The old UT teams didn't lose shootouts in The Swamp because the Gator defense shut down the Vol offense. They lost because they started fights they couldn't finish, and Florida's offense overwhelmed the UT defense, with an assist from Vol turnovers. But this year? The Vols aren't great on defense, but can this new, untested Florida offense win a shootout? Against Tyler Bray?
Never before has it been more apparent that Tennessee is at its best in the passing game. And never has a Florida offense come into this game with such little faith in their own ability to win a shootout. If the Vols are going to win in Gainesville, it seems almost certain that they will do so because of their talented sophomores at quarterback and wide receiver. Tyler Bray, Da'Rick Rogers, and Justin Hunter have none of the negative history we all associate with playing these guys...and after last Saturday, they should have all the confidence they need to get it done.

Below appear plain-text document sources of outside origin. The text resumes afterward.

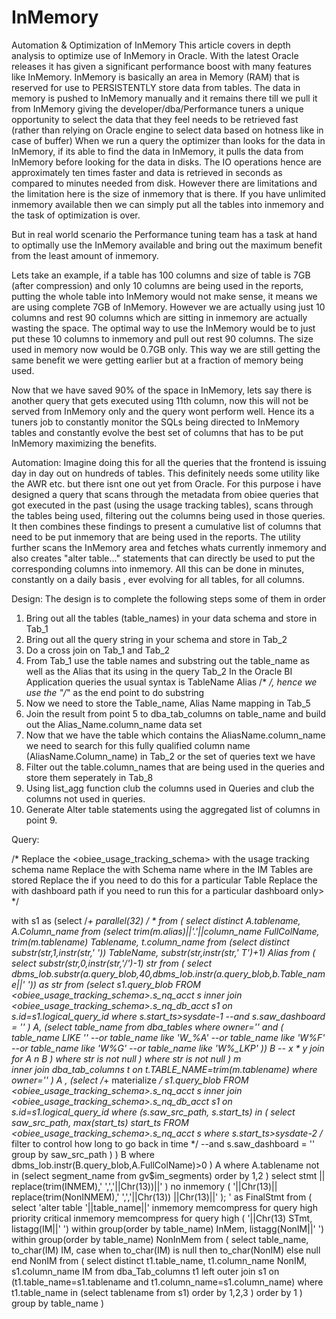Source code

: # InMemory
Automation &amp; Optimization of InMemory
This article covers in depth analysis to optimize use of InMemory in Oracle. 
With the latest Oracle releases it has given a significant performance boost with many features like InMemory. InMemory is basically an area in Memory (RAM) that is reserved for use to PERSISTENTLY store data from tables. The data in memory is pushed to InMemory manually and it remains there till we pull it from InMemory giving the developer/dba/Performance tuners a unique opportunity to select the data that they feel needs to be retrieved fast (rather than relying on Oracle engine to select data based on hotness like in case of buffer)
When we run a query the optimizer than looks for the data in InMemory, if its able to find the data in InMemory, it pulls the data from InMemory before looking for the data in disks. The IO operations hence are approximately ten times faster and data is retrieved in seconds as compared to minutes needed from disk.
However there are limitations and the limitation here is the size of inmemory that is there. If you have unlimited inmemory available then we can simply put all the tables into inmemory and the task of optimization is over.

But in real world scenario the Performance tuning team has a task at hand to optimally use the InMemory available and bring out the maximum benefit from the least amount of inmemory. 

Lets take an example, if a table has 100 columns and size of table is 7GB (after compression) and only 10 columns are being used in the reports, putting the whole table into InMemory would not make sense, it means we are using complete 7GB of InMemory. However we are actually using just 10 columns and rest 90 columns which are sitting in inmemory are actually wasting the space. The optimal way to use the InMemory would be to just put these 10 columns to inmemory and pull out rest 90 columns. The size used in memory now would be 0.7GB only. This way we are still getting the same benefit we were getting earlier but at a fraction of memory being used. 

Now that we have saved 90% of the space in InMemory, lets say there is another query that gets executed using 11th column, now this will not be served from InMemory only and the query wont perform well. Hence its a tuners job to constantly monitor the SQLs being directed to InMemory tables and constantly evolve the best set of columns that has to be put InMemory maximizing the benefits.

Automation:
Imagine doing this for all the queries that the frontend is issuing day in day out on hundreds of tables. This definitely needs some utility like the AWR etc. but there isnt one out yet from Oracle.
For this purpose i have designed a query that scans through the metadata from obiee queries that got executed in the past (using the usage tracking tables), scans through the tables being used, filtering out the columns being used in those queries. It then combines these findings to present a cumulative list of columns that need to be put inmemory that are being used in the reports. The utility further scans the InMemory area and fetches whats currently inmemory and also creates "alter table..." statements that can directly be used to put the corresponding columns into inmemory. All this can be done in minutes, constantly on a daily basis , ever evolving for all tables, for all columns.

Design:
The design is to complete the following steps some of them in order

1. Bring out all the tables (table_names) in your data schema and store in Tab_1
2. Bring out all the query string in your schema and store in Tab_2
3. Do a cross join on Tab_1 and Tab_2
4. From Tab_1 use the table names and substring out the table_name as well as the Alias that its using in the query Tab_2
	In the Oracle BI Application queries the usual syntax is TableName Alias /* */, hence we use the "/*" as the end point to do substring
5. Now we need to store the Table_name, Alias Name mapping in Tab_5
6. Join the result from point 5 to dba_tab_columns on table_name and build out the Alias_Name.column_name  data set
7. Now that we have the table which contains the AliasName.column_name we need to search for this fully qualified column name (AliasName.Column_name) in Tab_2 or the set of queries text we have
8. Filter out the table.column_names that are being used in the queries and store them seperately in Tab_8
9. Using list_agg function club the columns used in Queries and club the columns not used in queries.
10. Generate Alter table statements using the aggregated list of columns in point 9.



Query: 


/* Replace the <obiee_usage_tracking_schema> with the usage tracking schema name
   Replace the <Data Schema name> with Schema name where in the IM Tables are stored
   Replace the <Table Name> if you need to do this for a particular Table
   Replace the <path of particular Dashboard if needed> with dashboard path if you need to run this for a particular dashboard only>
*/

with s1 as 
(select /*+ parallel(32) */ * from 
(
    select  distinct  A.tablename, A.Column_name  from
    (select  trim(m.alias)||'.'||column_name FullColName, trim(m.tablename) Tablename, t.column_name from 
        (select distinct substr(str,1,instr(str,' ')) TableName, substr(str,instr(str,' T')+1) Alias 
            from ( select substr(str,0,instr(str,'/*')-1) str 
                from ( select dbms_lob.substr(a.query_blob,40,dbms_lob.instr(a.query_blob,b.Table_name||' ')) as str
                    from  (select s1.query_blob 
                            FROM <obiee_usage_tracking_schema>.s_nq_acct  s
                              inner join <obiee_usage_tracking_schema>.s_nq_db_acct s1
                              on s.id=s1.logical_query_id
                              where s.start_ts>sysdate-1
                              --and  s.saw_dashboard = '<path of particular dashboard if needed>'
                            ) A,
                            (select table_name from dba_tables where owner='<Data Schema Name>' and (
                            table_name LIKE '<TableName >' 
                            --or table_name like 'W_%_A' 
                            --or table_name like 'W_%_F' 
                            --or table_name like 'W_%_G' 
                            --or table_name like 'W_%_LKP'
                            )) B   -- x * y join for A n B
                       ) where str is not null
                ) where str is not null
        ) m  
        inner join dba_tab_columns t
        on t.TABLE_NAME=trim(m.tablename)
        where  owner='<Data Schema Name>'
    ) A ,
    (select /*+ materialize */ s1.query_blob
      FROM <obiee_usage_tracking_schema>.s_nq_acct  s
      inner join <obiee_usage_tracking_schema>.s_nq_db_acct s1
      on s.id=s1.logical_query_id
        where (s.saw_src_path, s.start_ts) in 
            ( select saw_src_path, max(start_ts) start_ts
                FROM <obiee_usage_tracking_schema>.s_nq_acct  s
                where s.start_ts>sysdate-2 /* filter to control how long to go back in time */
                --and s.saw_dashboard = '<path of particular dashboard if needed>'
                group by saw_src_path
            )
    ) B
        where dbms_lob.instr(B.query_blob,A.FullColName)>0
) A
    where A.tablename not in (select segment_name from gv$im_segments)
order by 1,2 )
select stmt || replace(trim(INMEM),' ',','||Chr(13))||' ) no inmemory ( '||Chr(13)|| replace(trim(NonINMEM),' ',','||Chr(13)) ||Chr(13)||' ); ' as FinalStmt from (
select 'alter table '||table_name||' inmemory memcompress for query high priority critical 
inmemory memcompress for query high ( '||Chr(13) STmt, listagg(IM||' ') within group(order by table_name) InMem, listagg(NonIM||' ') within group(order by table_name) NonInMem from (
select table_name, to_char(IM) IM, case when to_char(IM) is null then to_char(NonIM) else null end NonIM from (
select distinct t1.table_name, t1.column_name NonIM, s1.column_name IM from dba_Tab_columns t1 left outer join s1
on (t1.table_name=s1.tablename
and t1.column_name=s1.column_name)
where t1.table_name in (select tablename from s1)
order by 1,2,3
)
order by 1
) group by table_name
)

It's a brand new day for Tennessee and Florida, with two brand new coaches who could bring us into a great new chapter of this rivalry. They'll have to do their part by getting their programs back into the national elite, a journey that will most likely play out over the course of this and next season for both teams.
But on Saturday, only one gets off to a good start.
Forget everything you know about Tennessee and Florida. With the right hand of Tyler Bray, the Vols can write a new chapter.